しかし、雨戸を閉め部屋から出て来ない日々が続き、どうしようもなく、息子と取っ組み合いになったこともあったという。「明るくひょうきんな子だったのに、自分が変化を見逃していたのではないかと悔やんだ」と話す。

20歳を過ぎた頃、社会福祉法人一麦会麦の郷(和歌山市岩橋)が運営する居場所「創-hajime-」を知り、支援員のサポートと仲間との活動を通して徐々に元気を取り戻していったという。

橋本さんは65歳で退職。「いろんな人にお世話になった恩返しをしよう」と、岩出と岩出第二中学校で不登校の生徒をサポートする不登校生支援員として活動。学校や家にいづらい子の居場所の必要性を感じ、同団体を立ち上げた。

共に活動するスクールソーシャルワーカーの石橋美枝さん(67)も、娘の不登校で苦悩した経験がある。「親は育て方が悪かったと自分を責め落ち込んでしまう。親が孤独にならず、元気になるためにも気軽に安心して相談でき、親も子もほっと一息つける居場所が必要」と話す。

同団体のメンバーはスクールソーシャルワーカー、不登校生支援員、青少年育成会、ボランティアなど8人。

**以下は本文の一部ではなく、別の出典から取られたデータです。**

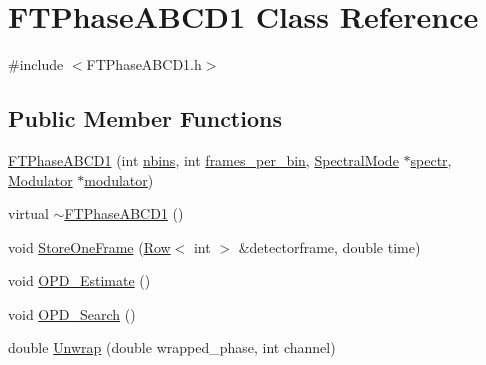 \hypertarget{classFTPhaseABCD1}{
\section{FTPhaseABCD1 Class Reference}
\label{classFTPhaseABCD1}
}


{\ttfamily \#include $<$FTPhaseABCD1.h$>$}

\subsection*{Public Member Functions}
\begin{DoxyCompactItemize}
\item 
\hyperlink{classFTPhaseABCD1_a5cbce7f05ad5e81f40f3ab40ddb3faf0}{FTPhaseABCD1} (int \hyperlink{classFTPhaseABCD1_a6346350122f18739641a583fa6bb6480}{nbins}, int \hyperlink{classFTPhaseABCD1_a5f8098aa51b878962500a3bae1eac959}{frames\_\-per\_\-bin}, \hyperlink{classSpectralMode}{SpectralMode} $\ast$\hyperlink{classFTPhaseABCD1_ab56ac2436c8084fb4601d64686338519}{spectr}, \hyperlink{classModulator}{Modulator} $\ast$\hyperlink{classFTPhaseABCD1_adc5fbcfc33764d9ccf0ab886e2d1899c}{modulator})
\item 
virtual \hyperlink{classFTPhaseABCD1_adca39b254b058fc6ebc624354bec5255}{$\sim$FTPhaseABCD1} ()
\item 
void \hyperlink{classFTPhaseABCD1_a3af0de42c400aeed38d77b2edf0e77e7}{StoreOneFrame} (\hyperlink{classRow}{Row}$<$ int $>$ \&detectorframe, double time)
\item 
void \hyperlink{classFTPhaseABCD1_a2b378a7f7486447bd702fece1f2b6ba3}{OPD\_\-Estimate} ()
\item 
void \hyperlink{classFTPhaseABCD1_a16dbd37c05bd96bebab3a22d8e98fd5d}{OPD\_\-Search} ()
\item 
double \hyperlink{classFTPhaseABCD1_ad0d37735d29375d33bf1f9e5f349a706}{Unwrap} (double wrapped\_\-phase, int channel)
\end{DoxyCompactItemize}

安心して自分の気持ちのままに楽しむ時間を過ごしてもらえたらと、お菓子作りや工作、ゲームなどを用意。過ごし方は自由で、保護者はメンバーに悩みや愚痴を聞いてもらいながら見守る。

現在利用しているのは小中学生5人。最初は緊張していたが、通ううちに笑顔が増え、次のステップに進むことを決めた子もいるという。ある保護者は「親が車で連れて行くのではなく、子どもが自分の意思で歩いて行ける居場所がほしかった」と話す。